▸ **WHAT THE EXERCISE ASKS**
A line belongs in the answer only if it contains the word "точке"; copy every such line from the listing below.

▸ **MATERIAL TO PROCESS**
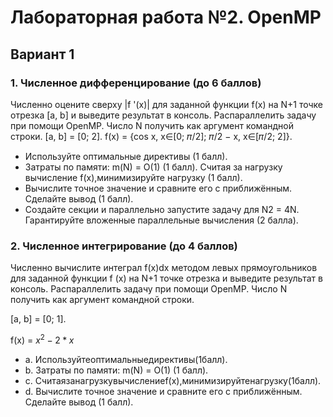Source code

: # Лабораторная работа №2.  OpenMP

## Вариант 1

### 1. Численное дифференцирование (до 6 баллов)

Численно оцените сверху |f '(x)| для заданной функции f(x) на N+1 точке отрезка [a, b] и выведите результат в консоль. Распараллелить задачу при помощи OpenMP. Число N получить как аргумент командной строки.
[a, b] = [0; 2]. f(x) = {cos x, x∈[0; 𝜋/2]; 𝜋/2 − x, x∈[𝜋/2; 2]}.

- Используйте оптимальные директивы (1 балл).
- Затраты по памяти: m(N) = O(1) (1 балл). Считая за нагрузку вычисление f(x),минимизируйте нагрузку (1 балл).
- Вычислите точное значение и сравните его с приближённым. Сделайте вывод (1 балл).
- Создайте секции и параллельно запустите задачу для N2 = 4N. Гарантируйте вложенные параллельные вычисления (2 балла).

### 2. Численное интегрирование (до 4 баллов)

Численно вычислите интеграл f(x)dx методом левых прямоугольников для заданной функции f (x) на N+1 точке отрезка и выведите результат в консоль. Распараллелить задачу при помощи OpenMP. Число N получить как аргумент командной строки.

[a, b] = [0; 1]. 

f(x) = $x^2 −2*x$

- a. Используйтеоптимальныедирективы(1балл).
- b. Затраты по памяти: m(N) = O(1) (1 балл).
- c. Считаязанагрузкувычислениеf(x),минимизируйтенагрузку(1балл).
- d. Вычислите точное значение и сравните его с приближённым. Сделайте вывод (1 балл).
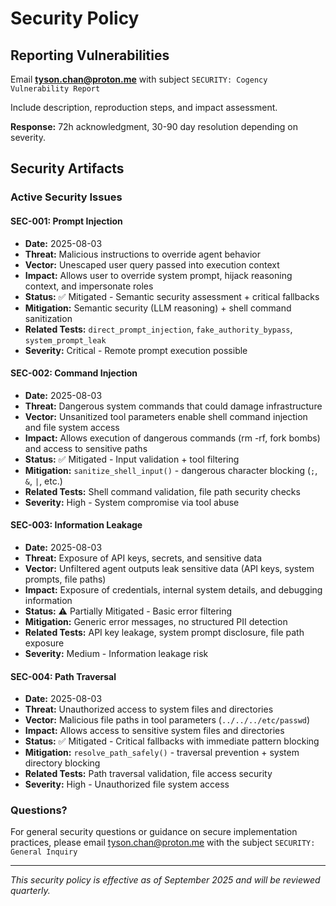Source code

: # Security Policy

## Reporting Vulnerabilities

Email **tyson.chan@proton.me** with subject `SECURITY: Cogency Vulnerability Report`

Include description, reproduction steps, and impact assessment.

**Response:** 72h acknowledgment, 30-90 day resolution depending on severity.

## Security Artifacts

### Active Security Issues

#### SEC-001: Prompt Injection
- **Date:** 2025-08-03
- **Threat:** Malicious instructions to override agent behavior
- **Vector:** Unescaped user query passed into execution context
- **Impact:** Allows user to override system prompt, hijack reasoning context, and impersonate roles
- **Status:** ✅ Mitigated - Semantic security assessment + critical fallbacks
- **Mitigation:** Semantic security (LLM reasoning) + shell command sanitization
- **Related Tests:** `direct_prompt_injection`, `fake_authority_bypass`, `system_prompt_leak`
- **Severity:** Critical - Remote prompt execution possible

#### SEC-002: Command Injection
- **Date:** 2025-08-03
- **Threat:** Dangerous system commands that could damage infrastructure
- **Vector:** Unsanitized tool parameters enable shell command injection and file system access
- **Impact:** Allows execution of dangerous commands (rm -rf, fork bombs) and access to sensitive paths
- **Status:** ✅ Mitigated - Input validation + tool filtering
- **Mitigation:** `sanitize_shell_input()` - dangerous character blocking (`;`, `&`, `|`, etc.)
- **Related Tests:** Shell command validation, file path security checks
- **Severity:** High - System compromise via tool abuse

#### SEC-003: Information Leakage
- **Date:** 2025-08-03
- **Threat:** Exposure of API keys, secrets, and sensitive data
- **Vector:** Unfiltered agent outputs leak sensitive data (API keys, system prompts, file paths)
- **Impact:** Exposure of credentials, internal system details, and debugging information
- **Status:** ⚠️ Partially Mitigated - Basic error filtering
- **Mitigation:** Generic error messages, no structured PII detection
- **Related Tests:** API key leakage, system prompt disclosure, file path exposure
- **Severity:** Medium - Information leakage risk

#### SEC-004: Path Traversal
- **Date:** 2025-08-03
- **Threat:** Unauthorized access to system files and directories
- **Vector:** Malicious file paths in tool parameters (`../../../etc/passwd`)
- **Impact:** Allows access to sensitive system files and directories
- **Status:** ✅ Mitigated - Critical fallbacks with immediate pattern blocking
- **Mitigation:** `resolve_path_safely()` - traversal prevention + system directory blocking
- **Related Tests:** Path traversal validation, file access security
- **Severity:** High - Unauthorized file system access

### Questions?

For general security questions or guidance on secure implementation practices, please email tyson.chan@proton.me with the subject `SECURITY: General Inquiry`

---

*This security policy is effective as of September 2025 and will be reviewed quarterly.*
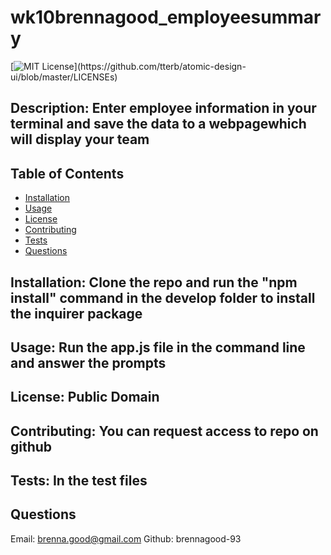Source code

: # wk10brennagood_employeesummary

  [![MIT License](https://img.shields.io/apm/l/atomic-design-ui.svg?)](https://github.com/tterb/atomic-design-ui/blob/master/LICENSEs)
  
  ## Description: Enter employee information in your terminal and save the data to a webpagewhich will display your team
  ## Table of Contents
  * [Installation](#Installation)
  * [Usage](#Usage)
  * [License](#License)
  * [Contributing](#Contributing)
  * [Tests](#Tests)
  * [Questions](#Questions)
  
  ## Installation: Clone the repo and run the "npm install" command in the develop folder to install the inquirer package
  ## Usage: Run the app.js file in the command line and answer the prompts
  ## License: Public Domain
  ## Contributing: You can request access to repo on github
  ## Tests: In the test files
  ## Questions
  Email: brenna.good@gmail.com
  Github: brennagood-93

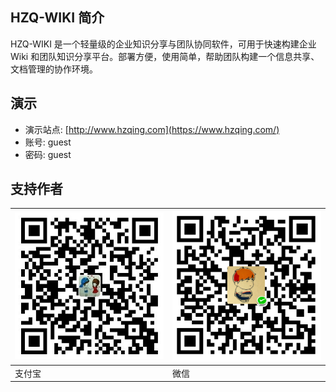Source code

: ## HZQ-WIKI 简介

HZQ-WIKI 是一个轻量级的企业知识分享与团队协同软件，可用于快速构建企业 Wiki 和团队知识分享平台。部署方便，使用简单，帮助团队构建一个信息共享、文档管理的协作环境。

## 演示
- 演示站点:  [http://www.hzqing.com](https://www.hzqing.com/)
- 账号: guest
- 密码: guest

## 支持作者

 | ![zhifubo](./docs/images/zfb.jpg) | ![wx](./docs/images/wx.png)|
|-|- |
|支付宝|微信|
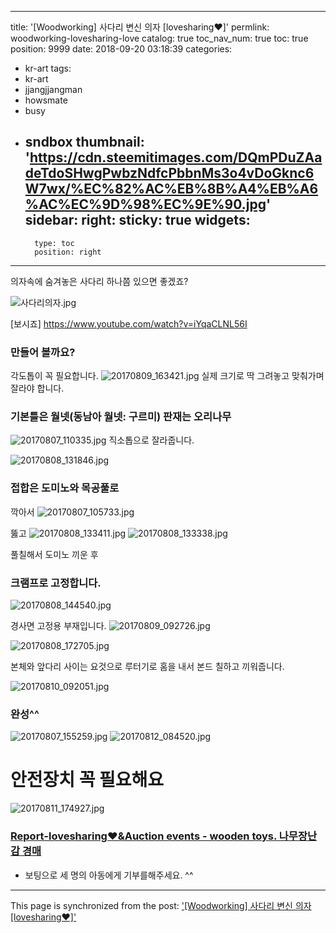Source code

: 
---
title: '[Woodworking] 사다리 변신 의자 [lovesharing♥]'
permlink: woodworking-lovesharing-love
catalog: true
toc_nav_num: true
toc: true
position: 9999
date: 2018-09-20 03:18:39
categories:
- kr-art
tags:
- kr-art
- jjangjjangman
- howsmate
- busy
- sndbox
thumbnail: 'https://cdn.steemitimages.com/DQmPDuZAadeTdoSHwgPwbzNdfcPbbnMs3o4vDoGknc6W7wx/%EC%82%AC%EB%8B%A4%EB%A6%AC%EC%9D%98%EC%9E%90.jpg'
sidebar:
    right:
        sticky: true
widgets:
    -
        type: toc
        position: right
---




의자속에 숨겨놓은 사다리 하나쯤 있으면 좋겠죠?

![사다리의자.jpg](https://cdn.steemitimages.com/DQmPDuZAadeTdoSHwgPwbzNdfcPbbnMs3o4vDoGknc6W7wx/%EC%82%AC%EB%8B%A4%EB%A6%AC%EC%9D%98%EC%9E%90.jpg)

[보시죠]
https://www.youtube.com/watch?v=iYqaCLNL56I

### 만들어 볼까요? 
각도톱이 꼭 필요합니다.
![20170809_163421.jpg](https://cdn.steemitimages.com/DQmYYborrXRPLkfU4FUVVS7JtPFtD84D4Lt597QJtr5dXbK/20170809_163421.jpg)
실제 크기로 딱 그려놓고 맞춰가며 잘라야 합니다.

### 기본틀은 월넷(동남아 월넷: 구르미) 판재는 오리나무

![20170807_110335.jpg](https://cdn.steemitimages.com/DQmSVNLmLosaK3HpifBMnhY8t87JndBDytink7bFLB7cv6f/20170807_110335.jpg)
직소톱으로 잘라줍니다.

![20170808_131846.jpg](https://cdn.steemitimages.com/DQmW4jZ2LxE1umsVAa87rChVukVnTrrYJ6mcZEQQBtcKUHR/20170808_131846.jpg)

### 접합은 도미노와 목공풀로
깍아서
![20170807_105733.jpg](https://cdn.steemitimages.com/DQmQsWnf9GE88kGd5qoARTwErJDAbbFyk5rVCB5b4wVtd5v/20170807_105733.jpg)

뚫고
![20170808_133411.jpg](https://cdn.steemitimages.com/DQmSwHnSRXea1TpSLWMnj3JPFpyjMJxGVbJNxzMPe6BTp7E/20170808_133411.jpg)
![20170808_133338.jpg](https://cdn.steemitimages.com/DQmWNi9KgpgBURTH7UKKSovPF8CgvyVDL8WnvgKmYW4h2ZU/20170808_133338.jpg)

풀칠해서 도미노 끼운 후

### 크램프로 고정합니다.
![20170808_144540.jpg](https://cdn.steemitimages.com/DQmcwpezadQUrnZEAY5hcYZiGKqP5pzNcZUh7sWfJnYAjEq/20170808_144540.jpg)

경사면 고정용 부재입니다. 
![20170809_092726.jpg](https://cdn.steemitimages.com/DQmbMwcN4cFpMKZErUED1fhEWDBjTgnju7tTyNMDxW836q3/20170809_092726.jpg)

![20170808_172705.jpg](https://cdn.steemitimages.com/DQmbHXJffY6xXf6EC5MzjjtvBKMVCpLPRrmcqXFqnxb2u3h/20170808_172705.jpg)

본체와 앞다리 사이는 요것으로 
루터기로 홈을 내서 본드 칠하고 끼워줍니다.

![20170810_092051.jpg](https://cdn.steemitimages.com/DQmNpd56LmzNVjqKJPB8QDBCBmhSsXdygH2o57n71sx1e1M/20170810_092051.jpg)

### 완성^^
![20170807_155259.jpg](https://cdn.steemitimages.com/DQmU7PLRVmUNVE4C79eaaS9vKfs5bDk89iPNwY5ggQv5rTs/20170807_155259.jpg)
![20170812_084520.jpg](https://cdn.steemitimages.com/DQmdasc6YoBrLAPW7QrCrcdBv6Y1wdLueDtkwKrGq16mCrD/20170812_084520.jpg)
# 안전장치 꼭 필요해요
![20170811_174927.jpg](https://cdn.steemitimages.com/DQmXYDHUtSoFqxd15tCpFLaKgZbdQujkqetrnkpHed4QmzW/20170811_174927.jpg)



### [Report-lovesharing♥&Auction events - wooden toys. 나무장난감 경매](https://steemit.com/busy/@raah/we-help-refugees-with-your-boat-lovesharing-love-and-auction-events)
 
*  보팅으로 세 명의 아동에게  기부를해주세요.  ^^

- - -

This page is synchronized from the post: ['[Woodworking] 사다리 변신 의자 [lovesharing♥]'](https://steemit.com/@raah/woodworking-lovesharing-love)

▸ **RESPONSE TO THE EXERCISE**
Численно оцените сверху |f '(x)| для заданной функции f(x) на N+1 точке отрезка [a, b] и выведите результат в консоль. Распараллелить задачу при помощи OpenMP. Число N получить как аргумент командной строки.
Численно вычислите интеграл f(x)dx методом левых прямоугольников для заданной функции f (x) на N+1 точке отрезка и выведите результат в консоль. Распараллелить задачу при помощи OpenMP. Число N получить как аргумент командной строки.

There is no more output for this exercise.